8. The quantum circuit of claim 1, wherein the PB Hamiltonian is in accordance with triplet excitation operators.
9. The quantum circuit of claim 1, the eigenvalues of the PB Hamiltonian are determined based on a block encoding of the PB Hamiltonian.
10. The quantum circuit of claim 1, the eigenvalues of the PB Hamiltonian are determined based on a quantum phase estimation.
11. A method for estimating eigenvalues of a Pauli-Breit (PB) Hamiltonian, the method comprising:
preparing, via a first circuit primitive, a first plurality of qubits representing a plurality of orbital indices, in accordance with a first primitive matrix operation;
preparing, via a second circuit primitive, a second plurality of qubits representing a plurality of spin indices, in accordance with a second primitive matrix operation, wherein the plurality of spin indices are decoupled from the plurality of orbital indices;
controlling, via a plurality of spin-mixing swap networks, the first plurality of qubits representing the plurality of orbital indices and the second plurality of qubits representing the plurality of spin indices;
providing, after the plurality of spin-mixing swap networks, a third circuit primitive that implements a Hermitian conjugate of the first primitive matrix operation on the first plurality of qubits; and
providing, after the plurality of spin-mixing swap networks, a fourth circuit primitive that implements a Hermitian conjugate of the second primitive matrix operation on the second plurality of qubits;
wherein states of the first and second plurality of qubits estimate the eigenvalues of the PB Hamiltonian.
12. The method of claim 11, wherein the plurality of spin-mixing swap networks include:
a plurality of spin-generating operator circuits configured to control the second plurality of qubits representing the plurality of spin indices.

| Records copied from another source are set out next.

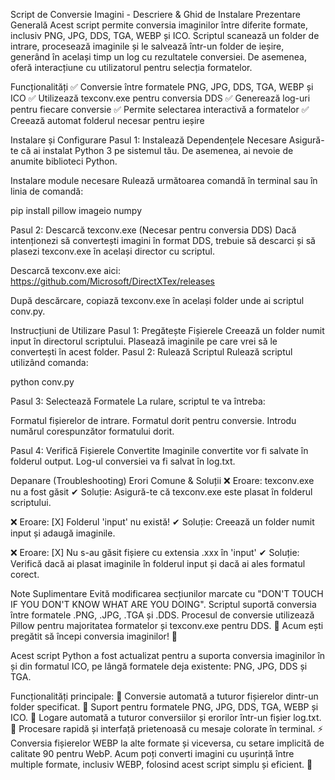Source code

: Script de Conversie Imagini - Descriere & Ghid de Instalare Prezentare Generală Acest script permite conversia imaginilor între diferite formate, inclusiv PNG, JPG, DDS, TGA, WEBP și ICO. Scriptul scanează un folder de intrare, procesează imaginile și le salvează într-un folder de ieșire, generând în același timp un log cu rezultatele conversiei. De asemenea, oferă interacțiune cu utilizatorul pentru selecția formatelor.

Funcționalități ✅ Conversie între formatele PNG, JPG, DDS, TGA, WEBP și ICO ✅ Utilizează texconv.exe pentru conversia DDS ✅ Generează log-uri pentru fiecare conversie ✅ Permite selectarea interactivă a formatelor ✅ Creează automat folderul necesar pentru ieșire

Instalare și Configurare Pasul 1: Instalează Dependențele Necesare Asigură-te că ai instalat Python 3 pe sistemul tău. De asemenea, ai nevoie de anumite biblioteci Python.

Instalare module necesare Rulează următoarea comandă în terminal sau în linia de comandă:

pip install pillow imageio numpy

Pasul 2: Descarcă texconv.exe (Necesar pentru conversia DDS) Dacă intenționezi să convertești imagini în format DDS, trebuie să descarci și să plasezi texconv.exe în același director cu scriptul.

Descarcă texconv.exe aici: https://github.com/Microsoft/DirectXTex/releases

După descărcare, copiază texconv.exe în același folder unde ai scriptul conv.py.

Instrucțiuni de Utilizare Pasul 1: Pregătește Fișierele Creează un folder numit input în directorul scriptului. Plasează imaginile pe care vrei să le convertești în acest folder. Pasul 2: Rulează Scriptul Rulează scriptul utilizând comanda:

python conv.py

Pasul 3: Selectează Formatele La rulare, scriptul te va întreba:

Formatul fișierelor de intrare. Formatul dorit pentru conversie. Introdu numărul corespunzător formatului dorit.

Pasul 4: Verifică Fișierele Convertite Imaginile convertite vor fi salvate în folderul output. Log-ul conversiei va fi salvat în log.txt.

Depanare (Troubleshooting) Erori Comune & Soluții ❌ Eroare: texconv.exe nu a fost găsit ✔ Soluție: Asigură-te că texconv.exe este plasat în folderul scriptului.

❌ Eroare: [X] Folderul 'input' nu există! ✔ Soluție: Creează un folder numit input și adaugă imaginile.

❌ Eroare: [X] Nu s-au găsit fișiere cu extensia .xxx în 'input' ✔ Soluție: Verifică dacă ai plasat imaginile în folderul input și dacă ai ales formatul corect.

Note Suplimentare Evită modificarea secțiunilor marcate cu "DON'T TOUCH IF YOU DON'T KNOW WHAT ARE YOU DOING". Scriptul suportă conversia între formatele .PNG, .JPG, .TGA și .DDS. Procesul de conversie utilizează Pillow pentru majoritatea formatelor și texconv.exe pentru DDS. 🚀 Acum ești pregătit să începi conversia imaginilor! 🚀

Acest script Python a fost actualizat pentru a suporta conversia imaginilor în și din formatul ICO, pe lângă formatele deja existente: PNG, JPG, DDS și TGA.

Funcționalități principale:
📂 Conversie automată a tuturor fișierelor dintr-un folder specificat.
🎨 Suport pentru formatele PNG, JPG, DDS, TGA, WEBP și ICO.
📝 Logare automată a tuturor conversiilor și erorilor într-un fișier log.txt.
🔄 Procesare rapidă și interfață prietenoasă cu mesaje colorate în terminal.
⚡ Conversia fișierelor WEBP la alte formate și viceversa, cu setare implicită de calitate 90 pentru WebP.
Acum poți converti imagini cu ușurință între multiple formate, inclusiv WEBP, folosind acest script simplu și eficient. 🚀
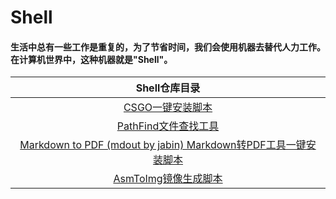 # Shell
 #### 生活中总有一些工作是重复的，为了节省时间，我们会使用机器去替代人力工作。在计算机世界中，这种机器就是"Shell"。 ####

|                        Shell仓库目录                         |
| :----------------------------------------------------------: |
| [CSGO一键安装脚本](https://github.com/FisherWY/Shell/blob/master/csgo/README_CSGO.md) |
| [PathFind文件查找工具](https://github.com/FisherWY/Shell/blob/master/pathfind/README_pathfind.md) |
| [Markdown to PDF (mdout by jabin) Markdown转PDF工具一键安装脚本](https://github.com/FisherWY/Shell/blob/master/mdout/README_mdout_by_jabin.md) |
| [AsmToImg镜像生成脚本](https://github.com/FisherWY/Shell/blob/master/asmtoimg/README_asmtoimg.md) |
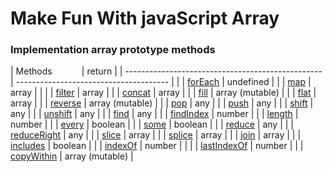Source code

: # Make Fun With javaScript Array

### Implementation array prototype methods
| Methods&nbsp; &nbsp; &nbsp; &nbsp; &nbsp; &nbsp;  | return
|
| ------------------------------------------------- | -------------------------------------- |
|
| [forEach](https://github.com/fahimfaisaal/makeFunWithJavaScriptArray/blob/main/methods_implementation/01_forEach.js) | undefined |
|
| [map](https://github.com/fahimfaisaal/makeFunWithJavaScriptArray/blob/main/methods_implementation/04_map.js) | array |
| |
| [filter](https://github.com/fahimfaisaal/makeFunWithJavaScriptArray/blob/main/methods_implementation/06_filter.js) | array |
|
| [concat](https://github.com/fahimfaisaal/makeFunWithJavaScriptArray/blob/main/methods_implementation/02_filter.js) | array |
|
| [fill](https://github.com/fahimfaisaal/makeFunWithJavaScriptArray/blob/main/methods_implementation/03_fill.js) | array (mutable) |
|
| [flat](https://github.com/fahimfaisaal/makeFunWithJavaScriptArray/blob/main/methods_implementation/05_flat.js) | array |
|
| [reverse](https://github.com/fahimfaisaal/makeFunWithJavaScriptArray/blob/main/methods_implementation/07_reverse.js) | array (mutable) |
|
| [pop](https://github.com/fahimfaisaal/makeFunWithJavaScriptArray/blob/main/methods_implementation/08_pop.js) | any |
|
| [push](https://github.com/fahimfaisaal/makeFunWithJavaScriptArray/blob/main/methods_implementation/09_push.js) | any |
|
| [shift](https://github.com/fahimfaisaal/makeFunWithJavaScriptArray/blob/main/methods_implementation/10_shift.js) | any |
|
| [unshift](https://github.com/fahimfaisaal/makeFunWithJavaScriptArray/blob/main/methods_implementation/11_unshift.js) | any |
|
| [find](https://github.com/fahimfaisaal/makeFunWithJavaScriptArray/blob/main/methods_implementation/12_find.js) | any |
|
| [findIndex](https://github.com/fahimfaisaal/makeFunWithJavaScriptArray/blob/main/methods_implementation/13_findIndex.js) | number |
|
| [length](https://github.com/fahimfaisaal/makeFunWithJavaScriptArray/blob/main/methods_implementation/14_length.js) | number |
|
| [every](https://github.com/fahimfaisaal/makeFunWithJavaScriptArray/blob/main/methods_implementation/15_every.js) | boolean |
|
| [some](https://github.com/fahimfaisaal/makeFunWithJavaScriptArray/blob/main/methods_implementation/16_some.js) | boolean |
|
| [reduce](https://github.com/fahimfaisaal/makeFunWithJavaScriptArray/blob/main/methods_implementation/17_reduce.js) | any |
|
| [reduceRight](https://github.com/fahimfaisaal/makeFunWithJavaScriptArray/blob/main/methods_implementation/18_reduceRight.js) | any |
|
| [slice](https://github.com/fahimfaisaal/makeFunWithJavaScriptArray/blob/main/methods_implementation/19_slice.js) | array |
|
| [splice](https://github.com/fahimfaisaal/makeFunWithJavaScriptArray/blob/main/methods_implementation/20_splice.js) | array |
|
| [join](https://github.com/fahimfaisaal/makeFunWithJavaScriptArray/blob/main/methods_implementation/21_join.js) | array |
|
| [includes](https://github.com/fahimfaisaal/makeFunWithJavaScriptArray/blob/main/methods_implementation/22_includes.js) | boolean |
|
| [indexOf](https://github.com/fahimfaisaal/makeFunWithJavaScriptArray/blob/main/methods_implementation/23_indexOf.js) | number |
| |
| [lastIndexOf](https://github.com/fahimfaisaal/makeFunWithJavaScriptArray/blob/main/methods_implementation/24_lastIndexOf.js) | number |
|
| [copyWithin](https://github.com/fahimfaisaal/makeFunWithJavaScriptArray/blob/main/methods_implementation/25_copyWithin.js) | array (mutable) |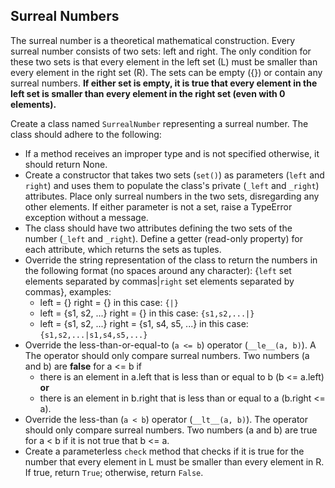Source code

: ## Surreal Numbers

The surreal number is a theoretical mathematical construction. Every surreal number consists of two sets: left and
right. The only condition for these two sets is that every element in the left set (L) must be smaller than every
element in the right set (R). The sets can be empty ({}) or contain any surreal numbers. **If either set is empty, it is
true that every element in the left set is smaller than every element in the right set (even with 0 elements).**

Create a class named `SurrealNumber` representing a surreal number. The class should adhere to the following:

+ If a method receives an improper type and is not specified otherwise, it should return None.
+ Create a constructor that takes two sets (`set()`) as parameters (`left` and `right`) and uses them to populate the
  class's private (`_left` and `_right`) attributes. Place only surreal numbers in the two sets, disregarding any other
  elements. If either parameter is not a set, raise a TypeError exception without a message.
+ The class should have two attributes defining the two sets of the number (`_left` and `_right`). Define a getter
  (read-only property) for each attribute, which returns the sets as tuples.
+ Override the string representation of the class to return the numbers in the following format (no spaces around any
  character):
  {`left` set elements separated by commas|`right` set elements separated by commas}, examples:
    + left = {} right = {} in this case: `{|}`
    + left = {s1, s2, ...} right = {} in this case: `{s1,s2,...|}`
    + left = {s1, s2, ...} right = {s1, s4, s5, ...} in this case: `{s1,s2,...|s1,s4,s5,...}`
+ Override the less-than-or-equal-to (`a <= b`) operator (`__le__(a, b)`). A The operator should only compare surreal
  numbers. Two numbers (a and b) are **false** for a <= b if
    + there is an element in a.left that is less than or equal to b (b <= a.left) **or**
    + there is an element in b.right that is less than or equal to a (b.right <= a).
+ Override the less-than (`a < b`) operator (`__lt__(a, b)`). The operator should only compare surreal numbers. Two
  numbers (a and b) are true for a < b if it is not true that b <= a.
+ Create a parameterless `check` method that checks if it is true for the number that every element in L must be smaller
  than every element in R. If true, return `True`; otherwise, return `False`.
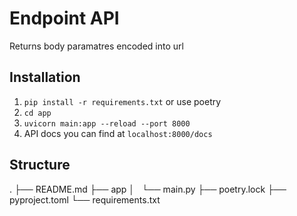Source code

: # Endpoint API
Returns body paramatres encoded into url

## Installation
1. `pip install -r requirements.txt` or use poetry
2. `cd app`
3. `uvicorn main:app --reload --port 8000`
4. API docs you can find at `localhost:8000/docs`


## Structure
.
├── README.md
├── app
│   └── main.py
├── poetry.lock
├── pyproject.toml
└── requirements.txt
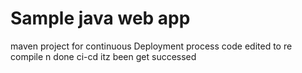 # Sample java web app
maven project
for continuous Deployment process
code edited to re compile n done ci-cd 
itz been get successed
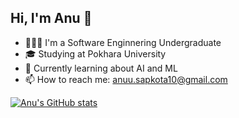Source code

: ## Hi, I'm Anu  👋

- 👩🏻‍💻 I'm a Software Enginnering Undergraduate
- 🎓 Studying at Pokhara University
- 📖 Currently learning about AI and ML
- 📫 How to reach me: anuu.sapkota10@gmail.com

[![Anu's GitHub stats](https://github-readme-stats.vercel.app/api?username=S-anuu&show=prs_merged_percentage&hide=issues&show_icons=true&theme=radical)](https://github.com/anuraghazra/github-readme-stats)
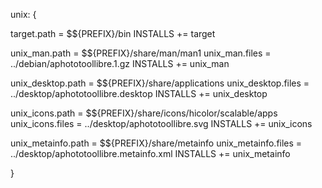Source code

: unix: {

target.path = $${PREFIX}/bin
INSTALLS += target

unix_man.path = $${PREFIX}/share/man/man1
unix_man.files = ../debian/aphototoollibre.1.gz
INSTALLS += unix_man

unix_desktop.path = $${PREFIX}/share/applications
unix_desktop.files = ../desktop/aphototoollibre.desktop
INSTALLS += unix_desktop

unix_icons.path = $${PREFIX}/share/icons/hicolor/scalable/apps
unix_icons.files = ../desktop/aphototoollibre.svg
INSTALLS += unix_icons

unix_metainfo.path = $${PREFIX}/share/metainfo
unix_metainfo.files = ../desktop/aphototoollibre.metainfo.xml
INSTALLS += unix_metainfo

}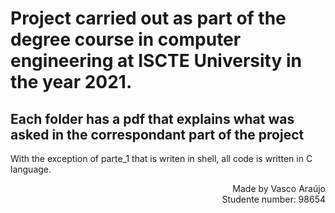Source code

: # Project carried out as part of the degree course in computer engineering at ISCTE University in the year 2021.


## Each folder has a pdf that explains what was asked in the correspondant part of the project
With the exception of parte_1 that is writen in shell, all code is written in C language. 
<div align=right> Made by Vasco Araújo <br /> Studente number: 98654 </div>

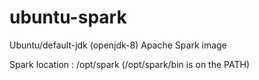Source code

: # ubuntu-spark
Ubuntu/default-jdk (openjdk-8) Apache Spark image

Spark location : /opt/spark  (/opt/spark/bin is on the PATH)
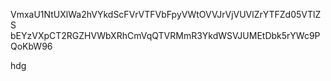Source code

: VmxaU1NtUXlWa2hVYkdScFVrVTFVbFpyVWtOVVJrVjVUVlZrYTFZd05VTlZS
bEYzVXpCT2RGZHVWbXRhCmVqQTVRMmR3YkdWSVJUMEtDbk5rYWc9PQoKbW96

hdg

13. The method of claim 12, wherein the plurality of spin-mixing swap networks further include:
a plurality of orbital-generating operator circuits configured to control the first plurality of qubits representing the plurality of orbital indices.
14. The method of claim 11, wherein the plurality of spin-mixing swap networks operate in accordance with a linear combination of unitaries.
15. The method of claim 14, wherein the linear combination of unitaries are in accordance with an orbital major mapping between the first and second plurality of qubits and spin-orbitals characterized by the plurality of spin indices and the plurality of orbital indices.
16. The method of claim 15, wherein the linear combination of unitaries are generated in accordance with a linear combination of Majorana operators.
17. The method of claim 16, wherein the linear combination of unitaries are generated further in accordance with Givens rotations.
18. The method of claim 11, wherein the PB Hamiltonian is in accordance with triplet excitation operators.
19. The method of claim 11, the eigenvalues of the PB Hamiltonian are determined based on a block encoding of the PB Hamiltonian.
20. The method of claim 11, the eigenvalues of the PB Hamiltonian are determined based on a quantum phase estimation.